Повнимательнее приглядевшись к горам, в направлении которых они летели, Людмила только порадовалась, что послушалась совета немецкого летчика и не попыталась лететь ночью. Полоса, куда ей было приказано сесть, располагалась неподалеку от деревушки Берхтесгаден. Когда она посадила там свой «кукурузник», ей подумалось, что резиденция Гитлера находится в этой деревне.
Однако вместо этого их путь продолжался в длинном вагоне подвесной дороги вверх по склону горы. Людмила узнала, что гора называется Оберзальцберг. В течение всего подъема Молотов сидел с каменным лицом, смотря прямо перед собой. Он почти не разговаривал. Что бы ни происходило за маской его лица, для окружающих это оставалось неизвестным. Он пристально смотрел поверх часовых на двух пропускных пунктах, не обращая внимания на колючую проволоку, опоясывающую резиденцию.
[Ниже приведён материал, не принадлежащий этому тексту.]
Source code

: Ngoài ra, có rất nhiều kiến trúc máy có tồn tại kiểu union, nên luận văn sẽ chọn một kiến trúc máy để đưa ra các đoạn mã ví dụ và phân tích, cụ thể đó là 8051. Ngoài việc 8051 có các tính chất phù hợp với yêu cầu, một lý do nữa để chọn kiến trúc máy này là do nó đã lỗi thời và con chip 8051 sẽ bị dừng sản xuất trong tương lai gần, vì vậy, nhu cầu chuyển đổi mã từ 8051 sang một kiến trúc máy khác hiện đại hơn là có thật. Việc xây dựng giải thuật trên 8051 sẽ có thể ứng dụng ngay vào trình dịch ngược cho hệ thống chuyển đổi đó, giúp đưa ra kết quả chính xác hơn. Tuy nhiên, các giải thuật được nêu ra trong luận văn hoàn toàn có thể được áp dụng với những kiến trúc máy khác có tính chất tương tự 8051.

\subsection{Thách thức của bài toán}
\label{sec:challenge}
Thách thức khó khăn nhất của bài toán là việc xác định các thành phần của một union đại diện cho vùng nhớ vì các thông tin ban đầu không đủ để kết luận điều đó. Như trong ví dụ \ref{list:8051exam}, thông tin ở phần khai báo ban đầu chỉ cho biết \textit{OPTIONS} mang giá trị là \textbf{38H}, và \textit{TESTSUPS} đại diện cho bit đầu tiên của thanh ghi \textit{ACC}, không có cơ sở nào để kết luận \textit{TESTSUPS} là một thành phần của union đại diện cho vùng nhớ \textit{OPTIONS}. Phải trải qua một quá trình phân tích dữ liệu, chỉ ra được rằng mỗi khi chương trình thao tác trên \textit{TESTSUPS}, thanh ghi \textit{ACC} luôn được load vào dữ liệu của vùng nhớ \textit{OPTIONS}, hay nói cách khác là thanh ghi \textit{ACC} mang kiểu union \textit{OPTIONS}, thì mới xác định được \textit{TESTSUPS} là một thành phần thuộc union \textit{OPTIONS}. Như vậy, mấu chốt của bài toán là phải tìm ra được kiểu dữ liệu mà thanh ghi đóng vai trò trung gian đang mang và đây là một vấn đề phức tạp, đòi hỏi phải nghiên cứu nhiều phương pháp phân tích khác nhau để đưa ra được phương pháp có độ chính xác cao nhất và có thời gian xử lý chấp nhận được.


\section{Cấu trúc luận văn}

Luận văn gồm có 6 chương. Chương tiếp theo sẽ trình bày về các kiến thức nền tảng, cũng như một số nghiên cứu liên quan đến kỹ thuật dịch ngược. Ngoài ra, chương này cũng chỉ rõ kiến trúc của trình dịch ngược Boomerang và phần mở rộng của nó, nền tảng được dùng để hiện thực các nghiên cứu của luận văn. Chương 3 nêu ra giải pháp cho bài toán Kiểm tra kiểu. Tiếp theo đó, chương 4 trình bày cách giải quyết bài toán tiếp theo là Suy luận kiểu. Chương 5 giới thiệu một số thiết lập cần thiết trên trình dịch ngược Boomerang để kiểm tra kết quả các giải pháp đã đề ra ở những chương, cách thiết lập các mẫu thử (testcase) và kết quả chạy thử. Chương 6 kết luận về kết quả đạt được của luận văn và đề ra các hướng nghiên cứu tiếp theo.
Когда вагон наконец прибыл в Бергхоф, резиденция Гитлера напомнила Людмиле симпатичный курортный домик (вид отсюда открывался великолепный), окруженный всем тем, что требовалось для резиденции нацистского вождя. Молотова спешно проводили внутрь Бергхофа. Людмиле показалось, что она увидела фон Риббентропа — немецкого коллегу наркома иностранных дел. Она помнила лицо нацистского министра, часто мелькавшее в кадрах кинохроники в течение тех странных двух лет, когда Советский Союз и Германия соблюдали договор о дружбе.
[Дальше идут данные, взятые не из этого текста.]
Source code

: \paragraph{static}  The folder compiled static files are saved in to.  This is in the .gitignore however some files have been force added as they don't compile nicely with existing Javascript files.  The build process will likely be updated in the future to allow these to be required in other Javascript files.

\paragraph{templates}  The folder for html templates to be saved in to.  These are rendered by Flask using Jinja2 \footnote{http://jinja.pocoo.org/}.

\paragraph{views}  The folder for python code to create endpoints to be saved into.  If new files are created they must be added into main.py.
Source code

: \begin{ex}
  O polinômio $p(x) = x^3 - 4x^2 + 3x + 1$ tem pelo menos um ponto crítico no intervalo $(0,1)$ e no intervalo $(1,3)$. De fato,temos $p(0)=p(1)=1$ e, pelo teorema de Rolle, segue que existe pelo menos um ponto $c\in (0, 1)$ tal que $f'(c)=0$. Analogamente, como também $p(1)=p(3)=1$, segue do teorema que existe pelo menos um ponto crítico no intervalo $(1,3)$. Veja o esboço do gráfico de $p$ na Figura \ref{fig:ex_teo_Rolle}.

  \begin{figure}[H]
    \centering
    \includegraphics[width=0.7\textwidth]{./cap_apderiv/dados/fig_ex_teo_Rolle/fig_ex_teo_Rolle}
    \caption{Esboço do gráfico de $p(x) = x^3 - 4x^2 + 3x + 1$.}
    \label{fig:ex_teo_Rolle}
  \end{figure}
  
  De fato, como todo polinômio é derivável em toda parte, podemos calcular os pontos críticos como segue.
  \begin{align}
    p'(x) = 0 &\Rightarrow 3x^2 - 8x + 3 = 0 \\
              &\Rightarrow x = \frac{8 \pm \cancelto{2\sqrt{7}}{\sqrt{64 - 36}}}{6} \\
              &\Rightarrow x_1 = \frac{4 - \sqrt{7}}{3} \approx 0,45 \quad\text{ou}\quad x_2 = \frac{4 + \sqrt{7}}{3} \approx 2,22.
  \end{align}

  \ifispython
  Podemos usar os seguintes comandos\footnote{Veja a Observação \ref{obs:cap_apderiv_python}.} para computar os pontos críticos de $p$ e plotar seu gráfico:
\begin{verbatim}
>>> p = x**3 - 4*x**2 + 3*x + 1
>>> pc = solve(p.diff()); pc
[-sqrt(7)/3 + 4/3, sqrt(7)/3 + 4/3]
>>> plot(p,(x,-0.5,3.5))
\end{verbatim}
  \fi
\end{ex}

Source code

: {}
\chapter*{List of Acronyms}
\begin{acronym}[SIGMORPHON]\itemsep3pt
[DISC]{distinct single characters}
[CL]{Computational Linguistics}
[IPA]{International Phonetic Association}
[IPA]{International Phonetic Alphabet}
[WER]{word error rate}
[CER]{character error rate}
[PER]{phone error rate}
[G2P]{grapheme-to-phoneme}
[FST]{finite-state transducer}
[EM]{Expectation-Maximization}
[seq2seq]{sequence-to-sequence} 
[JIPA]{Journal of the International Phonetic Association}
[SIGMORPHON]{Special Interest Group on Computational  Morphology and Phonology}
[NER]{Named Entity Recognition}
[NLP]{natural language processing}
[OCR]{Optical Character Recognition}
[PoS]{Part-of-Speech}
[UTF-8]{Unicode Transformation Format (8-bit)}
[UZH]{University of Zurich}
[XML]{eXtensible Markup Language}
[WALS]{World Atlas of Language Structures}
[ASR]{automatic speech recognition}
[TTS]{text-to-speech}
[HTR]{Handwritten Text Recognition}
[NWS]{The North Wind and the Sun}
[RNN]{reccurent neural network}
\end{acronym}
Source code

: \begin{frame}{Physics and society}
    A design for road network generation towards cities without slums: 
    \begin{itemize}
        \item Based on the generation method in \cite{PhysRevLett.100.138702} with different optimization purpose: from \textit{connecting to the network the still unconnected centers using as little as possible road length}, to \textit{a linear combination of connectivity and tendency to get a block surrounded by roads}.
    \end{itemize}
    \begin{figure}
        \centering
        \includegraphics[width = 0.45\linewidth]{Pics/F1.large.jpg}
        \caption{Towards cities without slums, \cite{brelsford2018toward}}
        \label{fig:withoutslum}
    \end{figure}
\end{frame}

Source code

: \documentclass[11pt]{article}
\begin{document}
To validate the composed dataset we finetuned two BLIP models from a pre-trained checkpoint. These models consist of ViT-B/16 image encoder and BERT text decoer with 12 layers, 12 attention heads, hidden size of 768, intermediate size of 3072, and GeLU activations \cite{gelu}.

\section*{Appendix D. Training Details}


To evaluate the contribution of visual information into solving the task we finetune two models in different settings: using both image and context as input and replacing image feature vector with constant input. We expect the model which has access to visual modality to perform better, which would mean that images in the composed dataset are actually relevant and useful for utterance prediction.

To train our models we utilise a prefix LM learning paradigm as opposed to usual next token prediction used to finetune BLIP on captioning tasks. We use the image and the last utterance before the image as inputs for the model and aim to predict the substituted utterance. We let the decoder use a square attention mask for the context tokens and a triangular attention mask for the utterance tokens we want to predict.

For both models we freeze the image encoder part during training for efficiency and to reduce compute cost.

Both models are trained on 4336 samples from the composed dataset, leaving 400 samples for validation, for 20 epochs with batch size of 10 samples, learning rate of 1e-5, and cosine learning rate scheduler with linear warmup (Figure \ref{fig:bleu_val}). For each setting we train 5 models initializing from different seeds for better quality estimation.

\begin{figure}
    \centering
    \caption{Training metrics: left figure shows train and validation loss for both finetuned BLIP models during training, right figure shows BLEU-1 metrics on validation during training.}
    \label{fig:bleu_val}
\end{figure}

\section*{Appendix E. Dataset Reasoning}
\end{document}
Людмила была недостаточно важной персоной, чтобы ее разместили в Бергхофе. Немцы повели ее в дом для гостей, находящийся поблизости. Оказавшись в шикарном вестибюле, она могла думать лишь о том, какой же эксплуатации рабочих и крестьян стоило возведение таких хором. Людмила была абсолютно убеждена, что в лишенном эксплуататорских классов Советском Союзе никто не захотел бы жить среди подобной ненужной роскоши.
По лестнице вниз спускался офицер в щеголеватой черной форме немецких бронетанковых войск. Судя по двум большим звездочкам на расшитых погонах — полковник. На его груди справа красовалась крупная яркая восьмиконечная золотая звезда со свастикой в центре. Полковник был худощав, гладка выбрит и выглядел вполне своим человеком в окружении фюрера. При виде него Людмила ощутила себя какой-то мешковатой коротышкой, оказавшейся явно не в своей тарелке. Она поправила висящий на плече вещмешок, где находились все ее нехитрые пожитки.